• **Task directions**
For the records below, say how many lines contain the string "Compliant". Give the number only.

Collected data

* * * * * * * * *

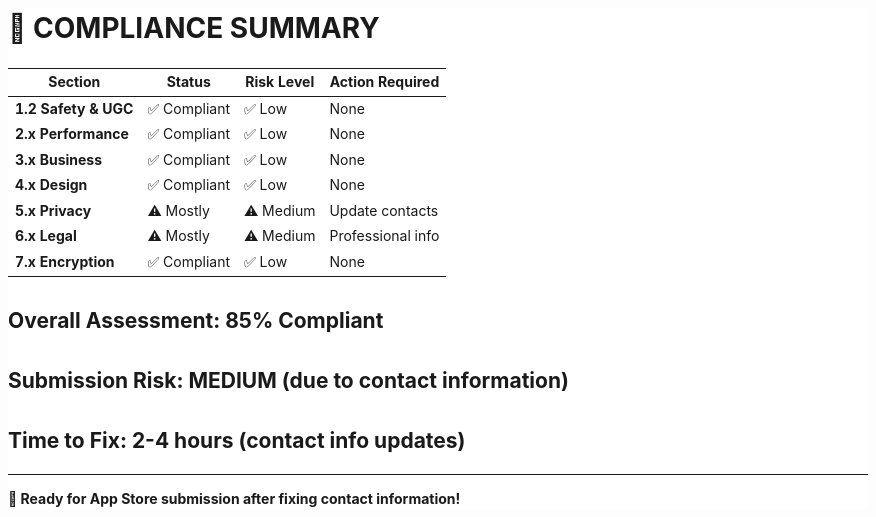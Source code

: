 
# 🎉 **COMPLIANCE SUMMARY**

| **Section** | **Status** | **Risk Level** | **Action Required** |
|-------------|------------|----------------|-------------------|
| **1.2 Safety & UGC** | ✅ Compliant | ✅ Low | None |
| **2.x Performance** | ✅ Compliant | ✅ Low | None |
| **3.x Business** | ✅ Compliant | ✅ Low | None |
| **4.x Design** | ✅ Compliant | ✅ Low | None |
| **5.x Privacy** | ⚠️ Mostly | ⚠️ Medium | Update contacts |
| **6.x Legal** | ⚠️ Mostly | ⚠️ Medium | Professional info |
| **7.x Encryption** | ✅ Compliant | ✅ Low | None |

## **Overall Assessment**: **85% Compliant** 
## **Submission Risk**: **MEDIUM** (due to contact information)
## **Time to Fix**: **2-4 hours** (contact info updates)

---

**🚀 Ready for App Store submission after fixing contact information!**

* * * * * * * * *

• **The completed task**
6